1. attachInterrupt().
2. digitalPinToInterrupt().

There are two aspects to an external interrupt:

1. Which physical Arduino pin is in use.
2. Which software interrupt are we talking about. For the Arduino Uno it us INT0 or INT1.
   

In Arduino code we are all used to specifying a pin to which to apply a selected operation for example digitalRead(5) will read the digital value from Arduino pin 5. For an external interrupt you can't select the pin as the interrupt source because the attachInterrupt function is wanting the interrupt number (0 or 1).

Therefore a mediating function us used to translate the pin (on which the interrupt must be attached - because it is physically fixed in the microcontroller architecture).

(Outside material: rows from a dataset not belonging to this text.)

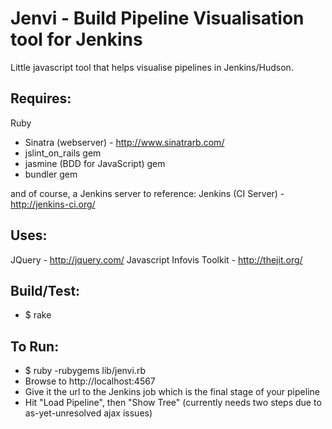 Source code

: Jenvi - Build Pipeline Visualisation tool for Jenkins
=====================================================

Little javascript tool that helps visualise pipelines in Jenkins/Hudson.

Requires:
---------
Ruby
- Sinatra (webserver) - http://www.sinatrarb.com/
- jslint_on_rails gem
- jasmine (BDD for JavaScript) gem
- bundler gem

and of course, a Jenkins server to reference:
Jenkins (CI Server) - http://jenkins-ci.org/

Uses:
-----
JQuery - http://jquery.com/
Javascript Infovis Toolkit - http://thejit.org/

Build/Test:
-----------
- $ rake

To Run:
-------
- $ ruby -rubygems lib/jenvi.rb
- Browse to http://localhost:4567
- Give it the url to the Jenkins job which is the final stage of your pipeline
- Hit "Load Pipeline", then "Show Tree" (currently needs two steps due to as-yet-unresolved ajax issues)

The function digitalPinToInterrupt translates the pin on which the interrupt is attached into the interrupt number. This follows the Arduino convention that the pin is specified as the input to the function.

You could say why bother with all this and just make a function that accepts the pin number and translate in the background to the interrupt number. The answer is that there are many different Arduino boards - all have different pins and associated interrupts. So these functions allow other boards to operate.

As long as you select the pin that is associated with the interrupt then these functions return and attach the interrupt without you having to think about the interrupt number. Just select the right pin and the relevant interrupt is attached.

On the software side (for Arduino code) there are two setup functions you need to use:

1.     attachInterrupt( <interrupt>,my_isr_function, mode ).
2.     digitalPinToInterrupt( INTPIN ).

Since different Arduino boards have interrupt capability on different pins, you should use the function digitalPinToInterrupt( INTPIN ) as follows:

    #define INTPIN 3

    attachInterrupt( digitalPinToInterrupt( INTPIN ), my_isr_function, FALLING );

This would set an interrupt on pin3 (INT1) to call "my_isr_function" on the falling edge of the digital input signal. Note: mode can be LOW, CHANGE, RISING or FALLING.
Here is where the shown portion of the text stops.